Problem to solve
Exact copy, no pictures: return all the data below as written.

[Saved entries]
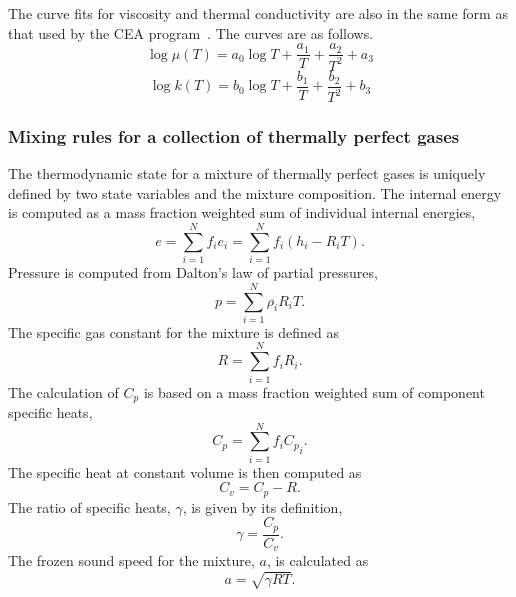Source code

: \medskip
The curve fits for viscosity and thermal conductivity are also in the same form as
that used by the CEA program~\cite{mcbride_gordon_96}.
The curves are as follows.
\begin{equation*}
\log{\mu(T)}  =  a_0 \log{T} + \frac{a_1}{T} + \frac{a_2}{T^2} + a_3
\end{equation*}
\begin{equation*}
\log{k(T)} = b_0 \log{T} + \frac{b_1}{T} + \frac{b_2}{T^2} + b_3
\end{equation*}

\subsubsection{Mixing rules for a collection of thermally perfect gases}
%
The thermodynamic state for a mixture of thermally perfect gases is uniquely
defined by two state variables and the mixture composition.
The internal energy is computed as a mass fraction weighted sum of
individual internal energies,
\begin{equation}
e = \sum_{i=1}^{N} f_i e_i = \sum_{i=1}^{N} f_i \left( h_i - R_i T \right).
\end{equation}
Pressure is computed from Dalton's law of partial pressures,
\begin{equation}
p = \sum_{i=1}^{N} \rho_i R_i T.
\end{equation}
The specific gas constant for the mixture is defined as
\begin{equation}
R = \sum_{i=1}^{N} f_i R_i.
\end{equation}
The calculation of $C_p$ is based on a mass fraction weighted sum of component
specific heats,
\begin{equation}
C_p = \sum_{i=1}^{N} f_i {C_p}_i.
\end{equation}
The specific heat at constant volume is then computed as
\begin{equation}
C_v = C_p - R.
\end{equation}
The ratio of specific heats, $\gamma$, is given by its definition,
\begin{equation}
\gamma = \frac{C_p}{C_v}.
\end{equation}
The frozen sound speed for the mixture, $a$, is calculated as
\begin{equation}
a = \sqrt{\gamma R T}.
\end{equation}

Exercise output
Source code

: \medskip
The curve fits for viscosity and thermal conductivity are also in the same form as
that used by the CEA program~\cite{mcbride_gordon_96}.
The curves are as follows.
\begin{equation*}
\log{\mu(T)}  =  a_0 \log{T} + \frac{a_1}{T} + \frac{a_2}{T^2} + a_3
\end{equation*}
\begin{equation*}
\log{k(T)} = b_0 \log{T} + \frac{b_1}{T} + \frac{b_2}{T^2} + b_3
\end{equation*}

\subsubsection{Mixing rules for a collection of thermally perfect gases}
%
The thermodynamic state for a mixture of thermally perfect gases is uniquely
defined by two state variables and the mixture composition.
The internal energy is computed as a mass fraction weighted sum of
individual internal energies,
\begin{equation}
e = \sum_{i=1}^{N} f_i e_i = \sum_{i=1}^{N} f_i \left( h_i - R_i T \right).
\end{equation}
Pressure is computed from Dalton's law of partial pressures,
\begin{equation}
p = \sum_{i=1}^{N} \rho_i R_i T.
\end{equation}
The specific gas constant for the mixture is defined as
\begin{equation}
R = \sum_{i=1}^{N} f_i R_i.
\end{equation}
The calculation of $C_p$ is based on a mass fraction weighted sum of component
specific heats,
\begin{equation}
C_p = \sum_{i=1}^{N} f_i {C_p}_i.
\end{equation}
The specific heat at constant volume is then computed as
\begin{equation}
C_v = C_p - R.
\end{equation}
The ratio of specific heats, $\gamma$, is given by its definition,
\begin{equation}
\gamma = \frac{C_p}{C_v}.
\end{equation}
The frozen sound speed for the mixture, $a$, is calculated as
\begin{equation}
a = \sqrt{\gamma R T}.
\end{equation}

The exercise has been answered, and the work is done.